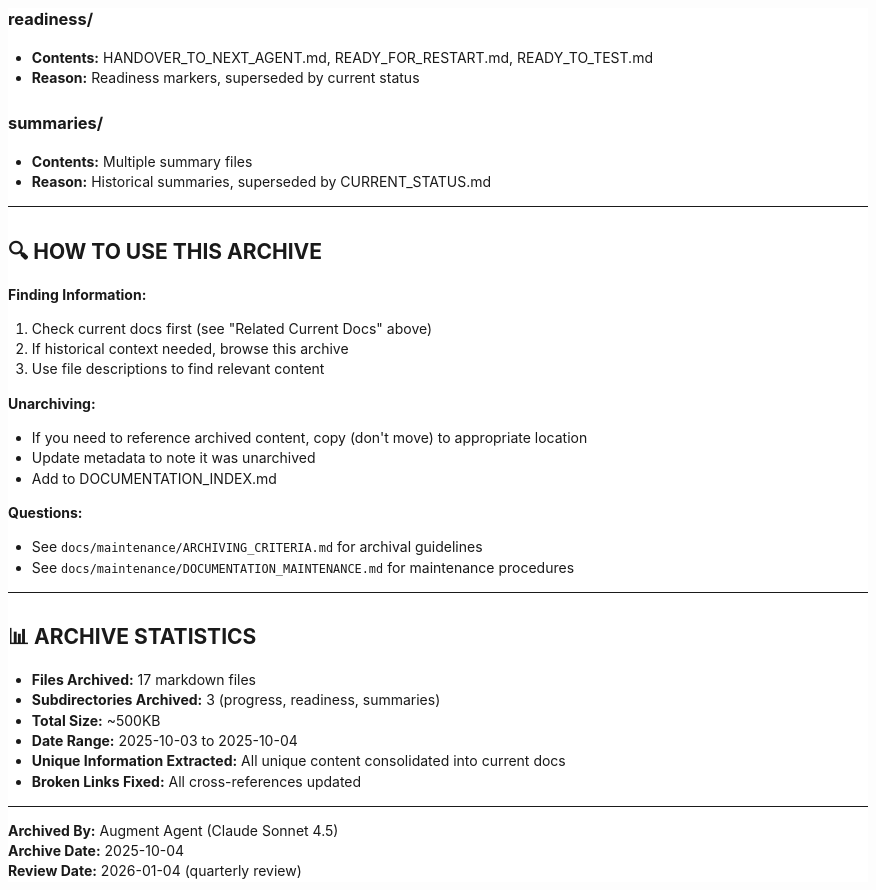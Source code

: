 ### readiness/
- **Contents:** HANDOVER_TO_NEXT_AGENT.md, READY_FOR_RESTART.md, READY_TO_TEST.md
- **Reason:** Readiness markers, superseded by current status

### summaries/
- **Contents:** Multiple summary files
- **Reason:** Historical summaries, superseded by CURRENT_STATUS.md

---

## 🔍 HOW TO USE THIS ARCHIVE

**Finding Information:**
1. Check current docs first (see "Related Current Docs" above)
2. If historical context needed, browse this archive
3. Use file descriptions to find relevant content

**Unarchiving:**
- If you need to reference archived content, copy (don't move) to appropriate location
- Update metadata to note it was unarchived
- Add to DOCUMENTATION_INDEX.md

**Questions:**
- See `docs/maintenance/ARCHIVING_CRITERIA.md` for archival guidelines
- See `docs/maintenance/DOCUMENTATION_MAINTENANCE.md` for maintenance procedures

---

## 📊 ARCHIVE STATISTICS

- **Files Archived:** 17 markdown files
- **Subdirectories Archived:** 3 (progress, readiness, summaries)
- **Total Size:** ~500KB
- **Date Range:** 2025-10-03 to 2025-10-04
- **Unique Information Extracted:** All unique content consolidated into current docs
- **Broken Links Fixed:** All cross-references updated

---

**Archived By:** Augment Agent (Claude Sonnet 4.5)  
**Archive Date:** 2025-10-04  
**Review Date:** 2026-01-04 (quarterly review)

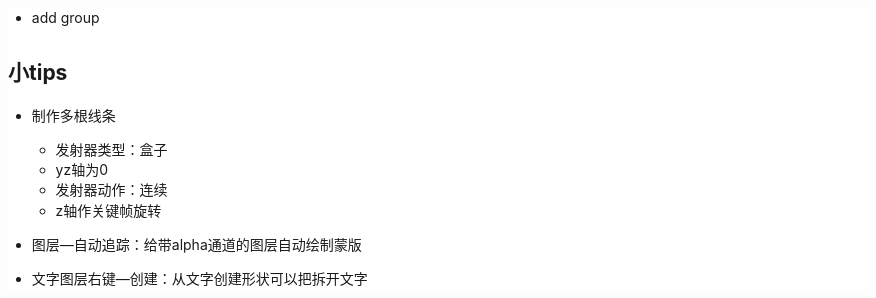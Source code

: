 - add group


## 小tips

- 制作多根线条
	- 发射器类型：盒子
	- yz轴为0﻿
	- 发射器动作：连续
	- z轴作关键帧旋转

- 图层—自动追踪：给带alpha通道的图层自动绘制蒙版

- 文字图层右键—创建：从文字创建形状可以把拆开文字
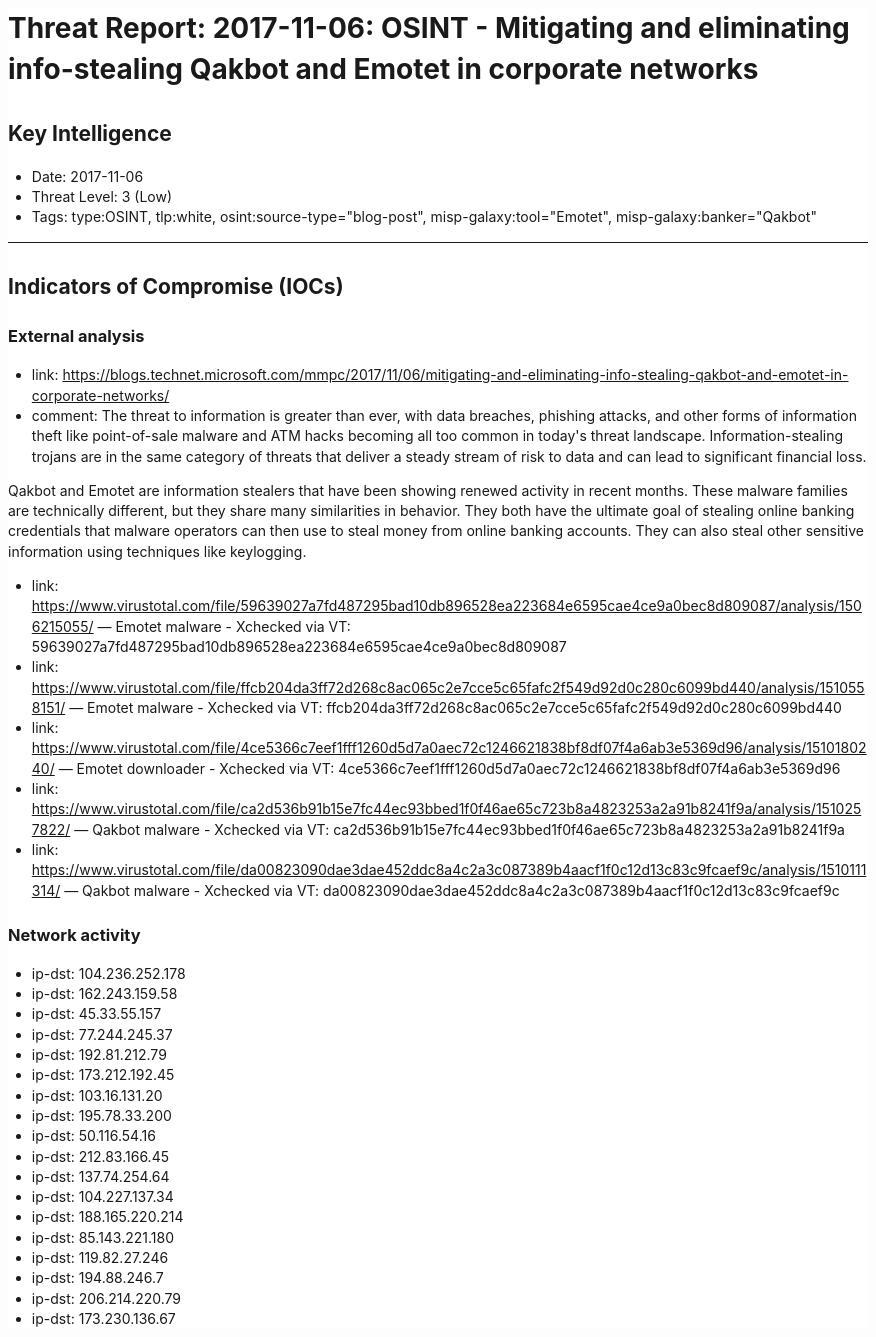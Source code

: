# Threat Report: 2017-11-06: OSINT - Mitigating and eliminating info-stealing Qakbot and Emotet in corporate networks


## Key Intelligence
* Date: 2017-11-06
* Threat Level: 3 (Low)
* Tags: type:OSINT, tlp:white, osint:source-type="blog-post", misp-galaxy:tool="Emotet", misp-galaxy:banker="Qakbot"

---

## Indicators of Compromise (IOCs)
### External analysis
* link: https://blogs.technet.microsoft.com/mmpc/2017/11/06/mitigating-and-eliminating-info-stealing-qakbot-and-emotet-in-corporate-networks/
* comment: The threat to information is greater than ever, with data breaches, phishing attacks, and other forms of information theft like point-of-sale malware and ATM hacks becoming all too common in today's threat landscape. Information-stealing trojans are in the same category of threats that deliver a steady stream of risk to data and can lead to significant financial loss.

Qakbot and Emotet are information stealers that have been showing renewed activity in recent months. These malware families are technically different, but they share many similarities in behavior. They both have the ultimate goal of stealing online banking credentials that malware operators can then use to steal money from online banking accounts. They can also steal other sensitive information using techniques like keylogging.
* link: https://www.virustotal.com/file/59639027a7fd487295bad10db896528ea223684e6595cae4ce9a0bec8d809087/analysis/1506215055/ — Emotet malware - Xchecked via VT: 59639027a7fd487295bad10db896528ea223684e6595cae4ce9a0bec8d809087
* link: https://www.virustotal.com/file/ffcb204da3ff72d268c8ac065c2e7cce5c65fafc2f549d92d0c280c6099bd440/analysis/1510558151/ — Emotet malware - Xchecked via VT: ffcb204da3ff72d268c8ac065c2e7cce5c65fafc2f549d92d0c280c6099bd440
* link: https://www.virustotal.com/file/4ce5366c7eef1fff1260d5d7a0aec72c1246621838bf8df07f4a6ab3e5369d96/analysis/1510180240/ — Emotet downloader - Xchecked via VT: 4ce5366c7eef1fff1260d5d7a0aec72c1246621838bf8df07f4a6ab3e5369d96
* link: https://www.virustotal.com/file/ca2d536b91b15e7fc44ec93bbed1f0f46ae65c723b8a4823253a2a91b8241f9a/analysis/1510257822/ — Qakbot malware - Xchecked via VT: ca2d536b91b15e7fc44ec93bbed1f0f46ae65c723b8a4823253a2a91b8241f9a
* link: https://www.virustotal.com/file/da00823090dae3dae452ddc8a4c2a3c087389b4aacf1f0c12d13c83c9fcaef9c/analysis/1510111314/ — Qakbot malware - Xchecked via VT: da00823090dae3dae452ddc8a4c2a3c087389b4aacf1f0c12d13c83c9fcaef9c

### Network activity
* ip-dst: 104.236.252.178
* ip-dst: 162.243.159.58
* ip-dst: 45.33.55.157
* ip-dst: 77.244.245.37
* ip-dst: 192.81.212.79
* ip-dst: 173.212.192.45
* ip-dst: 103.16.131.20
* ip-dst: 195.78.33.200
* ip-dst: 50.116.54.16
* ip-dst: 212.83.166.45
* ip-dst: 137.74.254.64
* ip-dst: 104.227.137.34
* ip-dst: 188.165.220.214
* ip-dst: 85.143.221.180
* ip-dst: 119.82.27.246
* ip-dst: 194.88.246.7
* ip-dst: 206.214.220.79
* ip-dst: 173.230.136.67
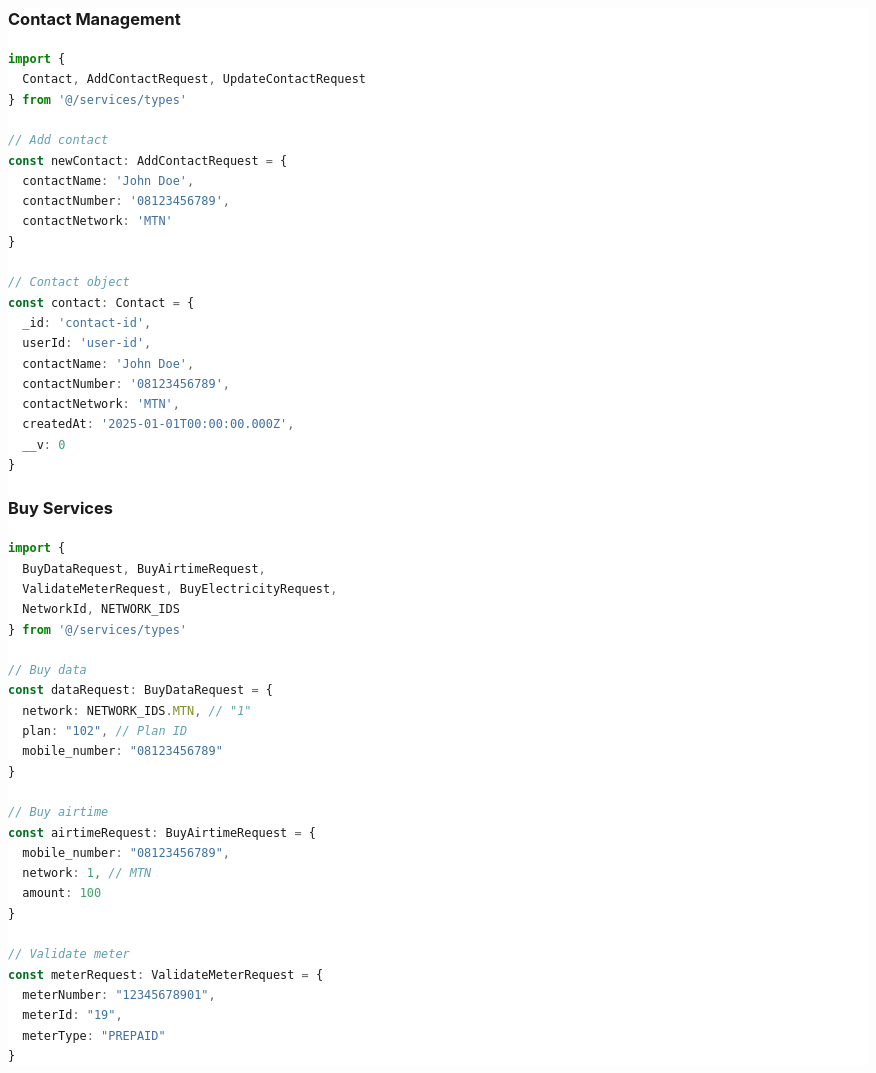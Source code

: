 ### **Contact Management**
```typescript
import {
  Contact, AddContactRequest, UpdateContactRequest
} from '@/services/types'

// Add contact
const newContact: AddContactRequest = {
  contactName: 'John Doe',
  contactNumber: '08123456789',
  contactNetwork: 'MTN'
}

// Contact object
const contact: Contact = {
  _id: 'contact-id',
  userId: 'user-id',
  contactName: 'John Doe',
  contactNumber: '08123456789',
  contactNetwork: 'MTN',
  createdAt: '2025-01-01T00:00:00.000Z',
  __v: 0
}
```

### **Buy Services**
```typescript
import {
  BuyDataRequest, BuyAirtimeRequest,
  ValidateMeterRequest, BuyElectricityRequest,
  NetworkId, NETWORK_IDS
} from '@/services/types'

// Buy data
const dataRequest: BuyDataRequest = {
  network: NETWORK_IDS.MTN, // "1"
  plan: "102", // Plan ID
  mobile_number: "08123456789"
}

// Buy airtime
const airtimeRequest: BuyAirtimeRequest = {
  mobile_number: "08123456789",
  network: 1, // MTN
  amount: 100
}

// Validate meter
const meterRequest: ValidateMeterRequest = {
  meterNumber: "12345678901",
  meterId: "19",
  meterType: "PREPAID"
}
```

—————

The answer must consist of each line in the entries above that includes "superseded".

# RESULT OF THE EXERCISE:
- **Reason:** Readiness markers, superseded by current status
- **Reason:** Historical summaries, superseded by CURRENT_STATUS.md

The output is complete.